• **Aim of the exercise**
The required output is all lines below that contain the word "label".

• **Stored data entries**
┄┄┄┄┄┄
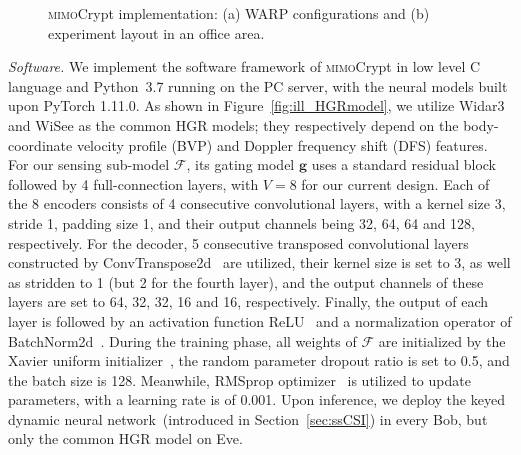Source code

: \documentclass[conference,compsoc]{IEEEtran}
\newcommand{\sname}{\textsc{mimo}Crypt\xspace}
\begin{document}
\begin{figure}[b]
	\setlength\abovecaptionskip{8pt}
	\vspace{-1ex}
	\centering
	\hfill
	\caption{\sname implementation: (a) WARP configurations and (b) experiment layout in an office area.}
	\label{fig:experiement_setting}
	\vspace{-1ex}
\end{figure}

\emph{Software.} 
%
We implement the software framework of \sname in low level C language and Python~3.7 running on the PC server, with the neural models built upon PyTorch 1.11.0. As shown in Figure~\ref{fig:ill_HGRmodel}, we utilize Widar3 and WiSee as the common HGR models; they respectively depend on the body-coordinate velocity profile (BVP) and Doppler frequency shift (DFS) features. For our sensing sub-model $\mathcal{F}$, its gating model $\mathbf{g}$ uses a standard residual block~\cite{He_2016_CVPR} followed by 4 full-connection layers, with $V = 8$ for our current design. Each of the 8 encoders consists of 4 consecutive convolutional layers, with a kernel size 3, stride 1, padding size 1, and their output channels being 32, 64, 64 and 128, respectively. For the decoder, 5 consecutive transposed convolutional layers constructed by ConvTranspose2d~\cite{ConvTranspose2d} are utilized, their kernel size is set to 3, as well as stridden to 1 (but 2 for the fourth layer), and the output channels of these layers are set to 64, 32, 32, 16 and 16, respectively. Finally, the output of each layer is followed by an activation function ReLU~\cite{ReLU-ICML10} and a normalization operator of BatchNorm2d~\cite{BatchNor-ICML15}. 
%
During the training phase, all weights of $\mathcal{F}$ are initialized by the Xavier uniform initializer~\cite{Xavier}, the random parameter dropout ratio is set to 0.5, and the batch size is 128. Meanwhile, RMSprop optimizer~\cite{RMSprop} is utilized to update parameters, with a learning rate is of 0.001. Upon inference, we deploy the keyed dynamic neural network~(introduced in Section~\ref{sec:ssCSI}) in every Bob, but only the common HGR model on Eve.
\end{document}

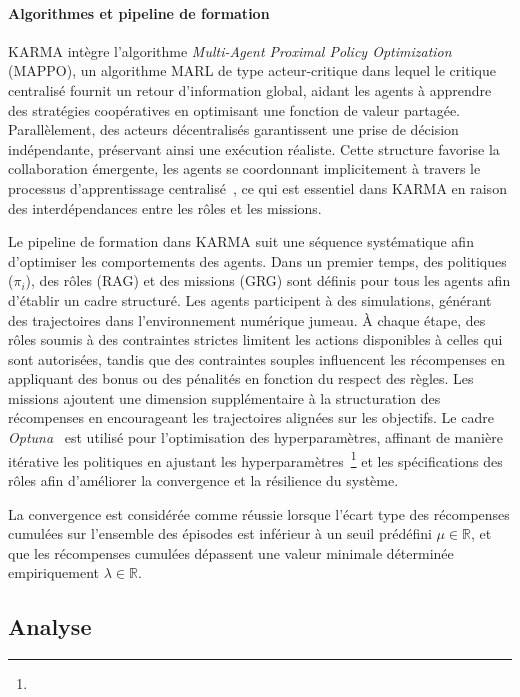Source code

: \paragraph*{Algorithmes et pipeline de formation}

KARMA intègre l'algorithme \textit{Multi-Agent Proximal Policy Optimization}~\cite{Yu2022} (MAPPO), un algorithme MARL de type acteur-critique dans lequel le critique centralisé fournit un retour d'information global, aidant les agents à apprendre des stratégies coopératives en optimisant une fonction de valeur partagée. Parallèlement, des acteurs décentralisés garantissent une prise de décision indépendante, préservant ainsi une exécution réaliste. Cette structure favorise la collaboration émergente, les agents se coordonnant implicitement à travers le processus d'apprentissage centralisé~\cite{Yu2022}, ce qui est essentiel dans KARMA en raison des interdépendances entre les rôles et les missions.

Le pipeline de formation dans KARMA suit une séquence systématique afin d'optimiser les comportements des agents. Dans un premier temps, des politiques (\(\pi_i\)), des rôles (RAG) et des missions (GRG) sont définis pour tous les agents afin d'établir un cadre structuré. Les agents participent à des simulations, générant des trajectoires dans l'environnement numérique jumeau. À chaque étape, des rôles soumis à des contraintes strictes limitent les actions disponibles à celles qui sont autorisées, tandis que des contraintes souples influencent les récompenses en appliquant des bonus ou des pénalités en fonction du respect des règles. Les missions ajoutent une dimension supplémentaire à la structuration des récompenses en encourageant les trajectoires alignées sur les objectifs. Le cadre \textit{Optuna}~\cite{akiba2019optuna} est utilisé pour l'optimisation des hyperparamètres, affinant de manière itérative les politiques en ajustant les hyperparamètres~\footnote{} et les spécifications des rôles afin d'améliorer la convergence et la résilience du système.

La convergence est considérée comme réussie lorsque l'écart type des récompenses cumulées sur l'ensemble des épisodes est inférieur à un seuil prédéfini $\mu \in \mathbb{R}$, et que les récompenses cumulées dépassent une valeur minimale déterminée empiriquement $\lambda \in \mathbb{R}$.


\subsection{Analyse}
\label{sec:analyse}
┄┄┄┄┄┄
• **Task response**
	\label{fig:experiement_setting}
\label{sec:analyse}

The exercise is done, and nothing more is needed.